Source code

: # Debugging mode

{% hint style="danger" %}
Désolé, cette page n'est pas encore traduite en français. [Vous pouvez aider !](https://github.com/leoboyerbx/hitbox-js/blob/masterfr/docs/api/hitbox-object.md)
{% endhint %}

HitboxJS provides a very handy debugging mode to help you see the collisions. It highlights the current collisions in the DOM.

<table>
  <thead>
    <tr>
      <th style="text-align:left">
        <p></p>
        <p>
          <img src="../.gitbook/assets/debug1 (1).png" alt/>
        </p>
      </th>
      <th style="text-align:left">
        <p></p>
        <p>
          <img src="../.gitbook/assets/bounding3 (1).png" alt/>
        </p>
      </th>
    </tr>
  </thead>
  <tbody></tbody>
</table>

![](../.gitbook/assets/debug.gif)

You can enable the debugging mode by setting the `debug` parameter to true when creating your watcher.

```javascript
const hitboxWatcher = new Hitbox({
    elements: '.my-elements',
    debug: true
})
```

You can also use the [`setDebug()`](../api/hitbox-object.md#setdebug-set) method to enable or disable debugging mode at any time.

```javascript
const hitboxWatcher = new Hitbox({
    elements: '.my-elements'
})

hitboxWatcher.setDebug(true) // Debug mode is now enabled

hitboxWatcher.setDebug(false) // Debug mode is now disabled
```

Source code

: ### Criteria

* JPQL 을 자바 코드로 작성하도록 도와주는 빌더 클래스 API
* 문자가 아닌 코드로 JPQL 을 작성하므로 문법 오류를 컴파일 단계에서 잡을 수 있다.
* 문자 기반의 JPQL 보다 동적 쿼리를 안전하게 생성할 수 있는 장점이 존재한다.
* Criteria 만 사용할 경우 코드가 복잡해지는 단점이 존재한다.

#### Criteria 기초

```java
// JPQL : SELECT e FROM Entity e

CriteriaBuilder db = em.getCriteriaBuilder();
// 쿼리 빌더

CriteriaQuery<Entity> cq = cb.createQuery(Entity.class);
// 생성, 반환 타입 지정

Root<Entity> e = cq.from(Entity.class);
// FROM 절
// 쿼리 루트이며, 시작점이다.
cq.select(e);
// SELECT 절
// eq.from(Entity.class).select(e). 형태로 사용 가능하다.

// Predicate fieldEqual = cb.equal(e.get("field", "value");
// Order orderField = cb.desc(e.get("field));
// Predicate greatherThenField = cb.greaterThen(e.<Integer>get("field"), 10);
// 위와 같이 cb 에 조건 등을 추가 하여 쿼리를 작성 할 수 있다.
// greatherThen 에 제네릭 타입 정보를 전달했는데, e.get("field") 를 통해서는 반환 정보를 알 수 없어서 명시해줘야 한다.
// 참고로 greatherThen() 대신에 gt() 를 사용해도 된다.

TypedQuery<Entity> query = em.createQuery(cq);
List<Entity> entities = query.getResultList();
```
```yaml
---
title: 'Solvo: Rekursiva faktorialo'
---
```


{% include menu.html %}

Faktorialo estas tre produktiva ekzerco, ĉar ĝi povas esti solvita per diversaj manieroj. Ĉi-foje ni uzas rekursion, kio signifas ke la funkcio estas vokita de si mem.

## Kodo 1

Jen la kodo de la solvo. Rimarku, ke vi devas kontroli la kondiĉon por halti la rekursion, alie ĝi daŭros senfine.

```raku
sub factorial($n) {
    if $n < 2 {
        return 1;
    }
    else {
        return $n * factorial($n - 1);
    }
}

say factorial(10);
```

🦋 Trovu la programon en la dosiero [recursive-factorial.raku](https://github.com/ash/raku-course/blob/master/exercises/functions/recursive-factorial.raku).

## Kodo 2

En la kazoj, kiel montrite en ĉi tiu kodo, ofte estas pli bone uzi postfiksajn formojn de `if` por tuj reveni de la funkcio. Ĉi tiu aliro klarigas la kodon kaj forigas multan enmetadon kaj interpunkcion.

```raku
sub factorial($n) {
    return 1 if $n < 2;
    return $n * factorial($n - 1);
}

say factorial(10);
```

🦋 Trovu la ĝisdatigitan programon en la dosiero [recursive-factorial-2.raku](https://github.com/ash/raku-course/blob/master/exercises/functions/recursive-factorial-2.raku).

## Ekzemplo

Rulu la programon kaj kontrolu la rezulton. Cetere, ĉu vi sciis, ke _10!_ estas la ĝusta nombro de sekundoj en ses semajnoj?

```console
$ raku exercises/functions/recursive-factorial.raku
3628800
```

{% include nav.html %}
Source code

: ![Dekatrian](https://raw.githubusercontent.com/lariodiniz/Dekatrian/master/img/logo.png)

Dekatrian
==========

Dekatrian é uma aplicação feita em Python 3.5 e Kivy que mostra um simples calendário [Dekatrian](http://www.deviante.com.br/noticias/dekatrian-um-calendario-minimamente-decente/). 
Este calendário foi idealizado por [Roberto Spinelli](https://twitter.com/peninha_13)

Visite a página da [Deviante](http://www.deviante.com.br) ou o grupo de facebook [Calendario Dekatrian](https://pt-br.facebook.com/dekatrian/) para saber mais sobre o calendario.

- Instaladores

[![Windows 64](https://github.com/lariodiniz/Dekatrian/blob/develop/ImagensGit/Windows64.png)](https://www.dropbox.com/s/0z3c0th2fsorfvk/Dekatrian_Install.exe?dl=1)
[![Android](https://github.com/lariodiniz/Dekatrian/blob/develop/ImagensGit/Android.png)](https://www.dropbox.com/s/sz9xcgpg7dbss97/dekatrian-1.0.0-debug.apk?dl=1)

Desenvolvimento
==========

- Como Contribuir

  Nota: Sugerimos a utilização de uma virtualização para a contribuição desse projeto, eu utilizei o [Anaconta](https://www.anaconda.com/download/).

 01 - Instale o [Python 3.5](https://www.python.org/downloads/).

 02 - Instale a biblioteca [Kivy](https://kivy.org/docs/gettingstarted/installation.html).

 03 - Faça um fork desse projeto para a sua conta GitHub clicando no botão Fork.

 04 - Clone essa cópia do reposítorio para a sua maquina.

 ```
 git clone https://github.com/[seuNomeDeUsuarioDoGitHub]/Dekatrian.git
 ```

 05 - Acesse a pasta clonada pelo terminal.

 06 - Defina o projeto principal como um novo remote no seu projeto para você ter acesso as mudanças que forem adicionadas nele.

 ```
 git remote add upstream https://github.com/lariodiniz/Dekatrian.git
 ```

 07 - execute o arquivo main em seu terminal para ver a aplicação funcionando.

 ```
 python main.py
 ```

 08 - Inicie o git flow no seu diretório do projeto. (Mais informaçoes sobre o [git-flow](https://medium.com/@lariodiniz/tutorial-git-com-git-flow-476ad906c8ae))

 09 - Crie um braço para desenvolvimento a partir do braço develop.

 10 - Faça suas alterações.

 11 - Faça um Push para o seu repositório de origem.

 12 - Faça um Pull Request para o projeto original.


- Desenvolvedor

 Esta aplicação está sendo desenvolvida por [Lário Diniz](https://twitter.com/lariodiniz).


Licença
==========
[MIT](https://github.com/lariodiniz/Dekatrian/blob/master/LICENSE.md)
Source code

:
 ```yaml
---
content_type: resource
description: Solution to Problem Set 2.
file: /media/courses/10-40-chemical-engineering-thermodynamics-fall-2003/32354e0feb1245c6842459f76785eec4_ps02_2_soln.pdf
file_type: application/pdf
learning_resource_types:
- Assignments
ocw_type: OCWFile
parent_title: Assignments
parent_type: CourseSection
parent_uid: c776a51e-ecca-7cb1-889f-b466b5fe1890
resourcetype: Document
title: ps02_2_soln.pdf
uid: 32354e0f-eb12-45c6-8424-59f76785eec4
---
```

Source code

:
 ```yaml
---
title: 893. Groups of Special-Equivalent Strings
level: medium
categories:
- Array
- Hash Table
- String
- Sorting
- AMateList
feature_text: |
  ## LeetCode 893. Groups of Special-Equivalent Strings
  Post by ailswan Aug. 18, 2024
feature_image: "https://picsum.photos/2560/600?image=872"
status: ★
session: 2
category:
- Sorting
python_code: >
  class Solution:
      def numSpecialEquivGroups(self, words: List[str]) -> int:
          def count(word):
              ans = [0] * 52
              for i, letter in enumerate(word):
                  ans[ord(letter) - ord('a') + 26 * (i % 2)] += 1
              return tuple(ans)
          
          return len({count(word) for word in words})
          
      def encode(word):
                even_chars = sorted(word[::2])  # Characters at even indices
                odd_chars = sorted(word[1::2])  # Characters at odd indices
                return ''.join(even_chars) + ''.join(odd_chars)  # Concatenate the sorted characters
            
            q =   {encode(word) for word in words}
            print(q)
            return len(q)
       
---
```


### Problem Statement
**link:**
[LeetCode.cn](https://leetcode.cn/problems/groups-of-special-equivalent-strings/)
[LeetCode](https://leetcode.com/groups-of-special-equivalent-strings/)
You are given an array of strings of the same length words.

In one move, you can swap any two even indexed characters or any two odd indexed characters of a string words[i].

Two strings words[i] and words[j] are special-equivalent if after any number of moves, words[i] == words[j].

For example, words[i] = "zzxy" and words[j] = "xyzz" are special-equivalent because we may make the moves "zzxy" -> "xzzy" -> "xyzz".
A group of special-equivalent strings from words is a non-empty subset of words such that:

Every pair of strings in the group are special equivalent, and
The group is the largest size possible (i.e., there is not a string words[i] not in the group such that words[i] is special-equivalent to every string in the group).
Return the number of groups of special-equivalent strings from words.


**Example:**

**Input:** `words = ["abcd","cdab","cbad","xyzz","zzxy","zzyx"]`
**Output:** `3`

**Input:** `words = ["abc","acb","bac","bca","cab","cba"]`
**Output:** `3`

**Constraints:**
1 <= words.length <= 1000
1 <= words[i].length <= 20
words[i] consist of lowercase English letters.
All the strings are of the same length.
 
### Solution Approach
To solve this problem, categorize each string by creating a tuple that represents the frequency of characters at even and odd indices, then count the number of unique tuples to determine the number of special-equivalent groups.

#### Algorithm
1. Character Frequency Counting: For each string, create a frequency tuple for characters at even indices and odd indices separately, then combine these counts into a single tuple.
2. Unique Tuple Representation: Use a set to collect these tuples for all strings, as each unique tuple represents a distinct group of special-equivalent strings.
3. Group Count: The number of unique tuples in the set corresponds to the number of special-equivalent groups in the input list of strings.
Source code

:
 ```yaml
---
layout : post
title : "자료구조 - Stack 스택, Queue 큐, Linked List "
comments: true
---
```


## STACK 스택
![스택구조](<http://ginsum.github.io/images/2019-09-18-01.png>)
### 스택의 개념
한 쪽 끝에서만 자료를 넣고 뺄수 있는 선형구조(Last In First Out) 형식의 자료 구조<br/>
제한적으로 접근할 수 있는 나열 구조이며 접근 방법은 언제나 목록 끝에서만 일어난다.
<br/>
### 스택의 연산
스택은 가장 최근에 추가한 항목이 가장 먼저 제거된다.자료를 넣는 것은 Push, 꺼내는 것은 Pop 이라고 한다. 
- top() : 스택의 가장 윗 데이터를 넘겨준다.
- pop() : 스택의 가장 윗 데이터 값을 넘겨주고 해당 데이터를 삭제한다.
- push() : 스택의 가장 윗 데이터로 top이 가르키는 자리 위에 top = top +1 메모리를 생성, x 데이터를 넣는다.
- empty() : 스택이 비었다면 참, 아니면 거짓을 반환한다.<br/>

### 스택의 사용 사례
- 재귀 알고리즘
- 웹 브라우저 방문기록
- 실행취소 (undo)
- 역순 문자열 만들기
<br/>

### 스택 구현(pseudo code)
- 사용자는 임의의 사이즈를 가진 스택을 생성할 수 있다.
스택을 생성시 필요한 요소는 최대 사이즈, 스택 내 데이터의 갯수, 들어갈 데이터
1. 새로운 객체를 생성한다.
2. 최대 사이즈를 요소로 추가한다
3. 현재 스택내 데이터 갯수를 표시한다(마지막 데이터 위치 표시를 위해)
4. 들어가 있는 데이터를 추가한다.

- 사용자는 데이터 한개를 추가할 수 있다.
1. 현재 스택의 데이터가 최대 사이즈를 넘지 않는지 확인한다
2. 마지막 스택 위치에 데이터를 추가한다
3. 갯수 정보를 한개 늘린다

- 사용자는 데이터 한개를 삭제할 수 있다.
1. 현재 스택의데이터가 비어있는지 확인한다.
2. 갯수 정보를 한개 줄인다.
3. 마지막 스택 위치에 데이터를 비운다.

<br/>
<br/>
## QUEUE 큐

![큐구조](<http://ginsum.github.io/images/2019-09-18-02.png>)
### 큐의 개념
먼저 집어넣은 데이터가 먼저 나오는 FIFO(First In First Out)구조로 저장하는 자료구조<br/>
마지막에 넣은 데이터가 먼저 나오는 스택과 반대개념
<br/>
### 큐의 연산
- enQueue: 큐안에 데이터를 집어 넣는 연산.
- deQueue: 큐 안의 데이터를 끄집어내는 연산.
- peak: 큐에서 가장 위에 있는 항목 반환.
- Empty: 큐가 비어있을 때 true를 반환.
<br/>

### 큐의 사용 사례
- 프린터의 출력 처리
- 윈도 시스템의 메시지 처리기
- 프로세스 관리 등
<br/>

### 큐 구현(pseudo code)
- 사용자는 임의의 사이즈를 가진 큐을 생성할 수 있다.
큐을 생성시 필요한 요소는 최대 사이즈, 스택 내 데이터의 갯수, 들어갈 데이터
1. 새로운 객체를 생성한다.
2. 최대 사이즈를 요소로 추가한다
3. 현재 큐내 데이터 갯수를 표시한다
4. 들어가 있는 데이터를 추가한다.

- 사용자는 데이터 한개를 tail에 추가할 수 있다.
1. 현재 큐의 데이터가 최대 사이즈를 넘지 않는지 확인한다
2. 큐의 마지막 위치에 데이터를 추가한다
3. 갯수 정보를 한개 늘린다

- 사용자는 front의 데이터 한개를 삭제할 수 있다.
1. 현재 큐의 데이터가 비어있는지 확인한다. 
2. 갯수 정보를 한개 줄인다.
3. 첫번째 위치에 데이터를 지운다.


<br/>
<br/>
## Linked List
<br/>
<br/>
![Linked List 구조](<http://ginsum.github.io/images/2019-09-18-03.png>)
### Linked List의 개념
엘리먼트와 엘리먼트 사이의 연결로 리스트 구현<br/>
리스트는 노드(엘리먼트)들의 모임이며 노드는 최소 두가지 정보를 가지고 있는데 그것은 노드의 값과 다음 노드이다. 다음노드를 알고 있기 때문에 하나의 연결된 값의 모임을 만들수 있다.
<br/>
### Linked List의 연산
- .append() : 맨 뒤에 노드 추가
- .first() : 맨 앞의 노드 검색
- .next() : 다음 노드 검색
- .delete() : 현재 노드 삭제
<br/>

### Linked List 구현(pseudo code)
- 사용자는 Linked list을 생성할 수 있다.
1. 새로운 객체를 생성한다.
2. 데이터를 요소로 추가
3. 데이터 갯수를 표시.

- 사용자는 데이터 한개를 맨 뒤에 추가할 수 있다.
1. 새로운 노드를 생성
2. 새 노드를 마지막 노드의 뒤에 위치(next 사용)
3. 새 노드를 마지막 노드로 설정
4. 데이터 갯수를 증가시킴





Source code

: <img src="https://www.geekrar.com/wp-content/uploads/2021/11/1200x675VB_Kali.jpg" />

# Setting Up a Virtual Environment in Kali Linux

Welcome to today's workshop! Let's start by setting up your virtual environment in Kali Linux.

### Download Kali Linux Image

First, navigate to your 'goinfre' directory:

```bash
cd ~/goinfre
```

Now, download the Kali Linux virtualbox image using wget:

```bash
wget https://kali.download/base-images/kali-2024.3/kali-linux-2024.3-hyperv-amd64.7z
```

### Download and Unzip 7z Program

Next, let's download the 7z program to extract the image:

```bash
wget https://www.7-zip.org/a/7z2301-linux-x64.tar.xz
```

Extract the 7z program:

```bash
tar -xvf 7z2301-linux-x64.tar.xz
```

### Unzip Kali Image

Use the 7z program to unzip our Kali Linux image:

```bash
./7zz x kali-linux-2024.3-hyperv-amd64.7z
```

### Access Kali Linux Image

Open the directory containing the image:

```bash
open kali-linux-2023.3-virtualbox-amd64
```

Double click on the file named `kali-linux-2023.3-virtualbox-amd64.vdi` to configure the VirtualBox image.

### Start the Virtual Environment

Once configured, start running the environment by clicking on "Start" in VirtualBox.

----

• _Exercise aim_
After finding the line that contains "3. 첫번째 위치에 데이터를 지운다." in the records above, copy that line and each one after it exactly, through the final line.

• _Exercise solution_
3. 첫번째 위치에 데이터를 지운다.


<br/>
<br/>
## Linked List
<br/>
<br/>
![Linked List 구조](<http://ginsum.github.io/images/2019-09-18-03.png>)
### Linked List의 개념
엘리먼트와 엘리먼트 사이의 연결로 리스트 구현<br/>
리스트는 노드(엘리먼트)들의 모임이며 노드는 최소 두가지 정보를 가지고 있는데 그것은 노드의 값과 다음 노드이다. 다음노드를 알고 있기 때문에 하나의 연결된 값의 모임을 만들수 있다.
<br/>
### Linked List의 연산
- .append() : 맨 뒤에 노드 추가
- .first() : 맨 앞의 노드 검색
- .next() : 다음 노드 검색
- .delete() : 현재 노드 삭제
<br/>

### Linked List 구현(pseudo code)
- 사용자는 Linked list을 생성할 수 있다.
1. 새로운 객체를 생성한다.
2. 데이터를 요소로 추가
3. 데이터 갯수를 표시.

- 사용자는 데이터 한개를 맨 뒤에 추가할 수 있다.
1. 새로운 노드를 생성
2. 새 노드를 마지막 노드의 뒤에 위치(next 사용)
3. 새 노드를 마지막 노드로 설정
4. 데이터 갯수를 증가시킴





Source code

: <img src="https://www.geekrar.com/wp-content/uploads/2021/11/1200x675VB_Kali.jpg" />

# Setting Up a Virtual Environment in Kali Linux

Welcome to today's workshop! Let's start by setting up your virtual environment in Kali Linux.

### Download Kali Linux Image

First, navigate to your 'goinfre' directory:

```bash
cd ~/goinfre
```

Now, download the Kali Linux virtualbox image using wget:

```bash
wget https://kali.download/base-images/kali-2024.3/kali-linux-2024.3-hyperv-amd64.7z
```

### Download and Unzip 7z Program

Next, let's download the 7z program to extract the image:

```bash
wget https://www.7-zip.org/a/7z2301-linux-x64.tar.xz
```

Extract the 7z program:

```bash
tar -xvf 7z2301-linux-x64.tar.xz
```

### Unzip Kali Image

Use the 7z program to unzip our Kali Linux image:

```bash
./7zz x kali-linux-2024.3-hyperv-amd64.7z
```

### Access Kali Linux Image

Open the directory containing the image:

```bash
open kali-linux-2023.3-virtualbox-amd64
```

Double click on the file named `kali-linux-2023.3-virtualbox-amd64.vdi` to configure the VirtualBox image.

### Start the Virtual Environment

Once configured, start running the environment by clicking on "Start" in VirtualBox.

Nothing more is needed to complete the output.